2013 An Election Odyssey Editorial: A Diversity of Lessons…
This is the second post in a series analyzing the results of the 2013 election.
Last Tuesday was a big day in Springfield. The turnout was embarrassing, but the result was historic. Both the City Council and School Committee will feature a majority of minorities in the next term. However, amidst the navel gazing of this change there seems to be a fundamentally flawed assumptions about what this actually means.
Diversity is essential on bodies like the Council to broader the experiences and worldviews of its members, but we can ill afford vapid takeaways from Tuesday. The Republican’s editorializes about the subject correctly, but rather flatly states the obvious and others have sought to assert some other, surface level meaning for personal gain.
There are several hazards to simplistic interpretations of Tuesday’s vote. There were some ward contests where there was almost zero chance a minority would not be elected. In two, there was virtually no chance anybody, but a minority would win. In two others, the minority candidate was highly favored to win. Moreover, some of these minority councilors have as much if not a greater connection to an identity other than their race.
In Ward 8 a minority did defeat a white incumbent. Yet, Councilor-elect Orlando Ramos’ win was due less to a changing city and more the work he put in this time.

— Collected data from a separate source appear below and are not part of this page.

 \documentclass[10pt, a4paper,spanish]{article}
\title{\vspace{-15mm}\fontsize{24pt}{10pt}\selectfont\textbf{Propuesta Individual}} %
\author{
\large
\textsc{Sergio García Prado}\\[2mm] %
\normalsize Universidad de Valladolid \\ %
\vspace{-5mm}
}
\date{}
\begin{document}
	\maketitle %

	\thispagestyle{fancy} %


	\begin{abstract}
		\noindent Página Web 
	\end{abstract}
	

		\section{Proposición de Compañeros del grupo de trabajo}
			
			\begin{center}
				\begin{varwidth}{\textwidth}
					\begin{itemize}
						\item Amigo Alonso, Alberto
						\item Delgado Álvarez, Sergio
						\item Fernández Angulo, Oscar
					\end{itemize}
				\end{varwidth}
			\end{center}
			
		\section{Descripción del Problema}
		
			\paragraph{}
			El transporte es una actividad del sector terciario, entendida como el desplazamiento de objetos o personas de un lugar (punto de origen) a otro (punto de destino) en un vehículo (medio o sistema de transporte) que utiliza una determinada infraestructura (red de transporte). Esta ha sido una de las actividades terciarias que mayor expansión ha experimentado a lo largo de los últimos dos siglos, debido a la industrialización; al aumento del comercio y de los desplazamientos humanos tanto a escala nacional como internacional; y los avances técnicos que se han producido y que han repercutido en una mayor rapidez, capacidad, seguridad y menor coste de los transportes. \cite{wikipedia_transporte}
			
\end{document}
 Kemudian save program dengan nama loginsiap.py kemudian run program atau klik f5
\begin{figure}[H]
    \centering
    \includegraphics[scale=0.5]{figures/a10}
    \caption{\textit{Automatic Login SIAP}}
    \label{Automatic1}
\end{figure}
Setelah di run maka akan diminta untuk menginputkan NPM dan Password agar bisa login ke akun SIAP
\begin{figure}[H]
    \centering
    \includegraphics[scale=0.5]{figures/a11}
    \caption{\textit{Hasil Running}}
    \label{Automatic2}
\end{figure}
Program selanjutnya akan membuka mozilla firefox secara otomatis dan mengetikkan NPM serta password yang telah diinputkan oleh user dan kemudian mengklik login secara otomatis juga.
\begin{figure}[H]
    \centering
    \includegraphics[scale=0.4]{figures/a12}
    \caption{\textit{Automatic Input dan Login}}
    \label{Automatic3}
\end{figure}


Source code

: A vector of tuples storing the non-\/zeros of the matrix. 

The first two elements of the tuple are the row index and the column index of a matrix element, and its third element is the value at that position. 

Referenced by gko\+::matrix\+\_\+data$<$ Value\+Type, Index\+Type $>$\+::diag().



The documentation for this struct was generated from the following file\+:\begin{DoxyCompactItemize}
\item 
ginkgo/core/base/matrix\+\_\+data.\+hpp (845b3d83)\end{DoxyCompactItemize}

At-large we saw a minority candidate, Councilor-elect Justin Hurst, win and displace a white one. We must not view this purely in terms of race. Rather, it is a sign of a generational shift. Hurst and the man defeated, Jimmy Ferrera, are about the same age, but both they and their campaigns could not be from more different political universes.
Hurst prosecuted his campaign across traditional means, but also engaged social media, often as a way to spread things like his commercial. Ferrera, despite being a child of the 1980’s had a campaign that looked remarkably similar to one from 1969.
That commercial tugged at the heartstrings rather than relying solely on classic if milquetoast Springfield political slogans. Grandparents? Check. Young families? Check. Plug the commercial on Facebook to reach younger voters? Check. That Hurst is black has nothing to do with any of these.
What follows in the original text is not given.